What the exercise asks:
Please start at the first line of the records beneath and quote each line exactly, ending with the line containing "cd RPMS/ 里面都是rpm文件，我们需要安装这些文件".

Entries provided:
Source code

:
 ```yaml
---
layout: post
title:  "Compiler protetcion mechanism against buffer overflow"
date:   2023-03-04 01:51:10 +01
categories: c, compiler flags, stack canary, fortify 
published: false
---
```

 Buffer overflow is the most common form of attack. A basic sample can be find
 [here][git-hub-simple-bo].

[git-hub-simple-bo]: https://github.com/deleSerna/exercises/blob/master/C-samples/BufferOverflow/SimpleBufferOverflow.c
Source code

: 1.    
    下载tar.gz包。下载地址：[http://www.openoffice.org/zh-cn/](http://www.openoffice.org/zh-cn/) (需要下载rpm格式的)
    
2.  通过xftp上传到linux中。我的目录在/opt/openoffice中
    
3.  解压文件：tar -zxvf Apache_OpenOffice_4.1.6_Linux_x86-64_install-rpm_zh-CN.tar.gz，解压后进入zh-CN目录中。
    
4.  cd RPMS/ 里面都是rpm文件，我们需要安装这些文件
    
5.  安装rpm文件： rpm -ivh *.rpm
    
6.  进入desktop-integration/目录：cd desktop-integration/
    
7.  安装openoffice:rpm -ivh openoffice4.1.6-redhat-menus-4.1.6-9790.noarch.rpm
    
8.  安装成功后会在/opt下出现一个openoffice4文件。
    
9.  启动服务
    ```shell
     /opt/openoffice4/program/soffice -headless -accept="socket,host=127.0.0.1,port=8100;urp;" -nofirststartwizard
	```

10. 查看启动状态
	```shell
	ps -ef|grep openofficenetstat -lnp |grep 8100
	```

Response to the exercise:
Source code

:
 ```yaml
---
layout: post
title:  "Compiler protetcion mechanism against buffer overflow"
date:   2023-03-04 01:51:10 +01
categories: c, compiler flags, stack canary, fortify 
published: false
---
```

 Buffer overflow is the most common form of attack. A basic sample can be find
 [here][git-hub-simple-bo].

[git-hub-simple-bo]: https://github.com/deleSerna/exercises/blob/master/C-samples/BufferOverflow/SimpleBufferOverflow.c
Source code

: 1.    
    下载tar.gz包。下载地址：[http://www.openoffice.org/zh-cn/](http://www.openoffice.org/zh-cn/) (需要下载rpm格式的)
    
2.  通过xftp上传到linux中。我的目录在/opt/openoffice中
    
3.  解压文件：tar -zxvf Apache_OpenOffice_4.1.6_Linux_x86-64_install-rpm_zh-CN.tar.gz，解压后进入zh-CN目录中。
    
4.  cd RPMS/ 里面都是rpm文件，我们需要安装这些文件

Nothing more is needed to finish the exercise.